Maire de Saint-Gervais-les-Bains

Monsieur le maire,
Un canular. Un mauvais canular. Voilà ce qui m’est immédiatement venu à l’esprit en voyant cette affiche soigneusement mise en page, avec logo en en-tête, titre, texte et photos.
Riche document, triste message.

Une fois n’est pas coutume : nous vous donnions la parole en juin dernier, votre rôle étant moteur dans la concertation et la rédaction en cours d’un Arrêté préfectoral de protection de l’habitat naturel (APPHN) concernant le sommet du mont Blanc et sa voie normale située en majeure partie sur la commune de Saint Gervais. Un document important, que l’on soit d’accord ou pas avec son contenu et ses objectifs. Pour autant, nous n’étions pas dupes, l’été étant votre période de brame médiatique annuel.

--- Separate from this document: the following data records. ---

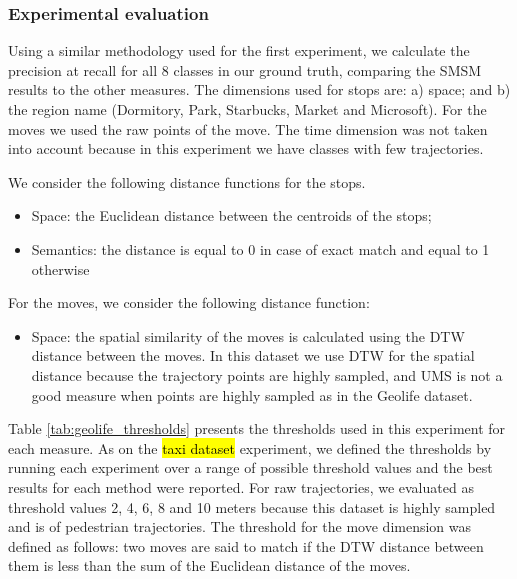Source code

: \documentclass[12pt]{article}
\begin{document}
\subsubsection{Experimental evaluation}

Using a similar methodology used for the first experiment, we calculate the precision at recall for all 8 classes in our ground truth, comparing the SMSM results to the other measures. The dimensions used for stops are: a) space; and b) the region name (Dormitory, Park, Starbucks, Market and Microsoft). For the moves we used the raw points of the move. The time dimension was not taken into account because in this experiment we have classes with few trajectories.

We consider the following distance functions for the stops.
\begin{itemize}
  \item Space: the Euclidean distance between the centroids of the stops;
  \item Semantics: the distance is equal to 0 in case of exact match and equal to 1 otherwise
\end{itemize}

For the moves, we consider the following distance function:
\begin{itemize}
  \item Space: the spatial similarity of the moves is calculated using the DTW distance between the moves. In this dataset we use DTW for the spatial distance because the trajectory points are highly sampled, and UMS is not a good measure when points are highly sampled as in the Geolife dataset.
\end{itemize}

Table \ref{tab:geolife_thresholds} presents the thresholds used in this experiment for each measure. As on the \hl{taxi dataset} experiment, we defined the thresholds by running each experiment over a range of possible threshold values and the best results for each method were reported. For raw trajectories, we evaluated as threshold values 2, 4, 6, 8 and 10 meters because this dataset is highly sampled and is of pedestrian trajectories. The threshold for the move dimension was defined as follows: two moves are said to match if the DTW distance between them is less than the sum of the Euclidean distance of the moves.
\end{document}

Si nous laissons couler la plupart
de vos coups de gueule,
le dernier en date est grave
et doit être vivement dénoncé

Dans le communiqué reproduit ci-dessous (mais dont nous masquons le visage de la personne mise en cause par soucis d’anonymat), vous dénoncez monsieur le Maire un « hurluberlu sur les pentes du Mont-Blanc ». Votre preuve ? Le témoignage d’un membre de l’une des « brigades blanches » qui rapporte qu’un individu s’est « présenté à [leur] cabane sans réservation » et qui plus est, avait « mis ses crampons à l’envers ». Deux photos viennent appuyer la dénonciation avec en légende « notre Marseillais (…) équipé plage ».

Par où commencer ?
Par le plus stupéfiant peut-être avec cette photo d’un alpiniste dont le tort selon vous est de n’avoir pas réservé sa nuit au refuge et d’être mal équipé. Négligence ? Naïveté ? Prétention ? Quand bien même, un peu de bienveillance ne fait pas de mal par les temps qui courent. Ici, vous n’apportez rien d’autre que l’identification d’un citoyen ouvertement dénigré, pointé du doigt et jeté en pâture.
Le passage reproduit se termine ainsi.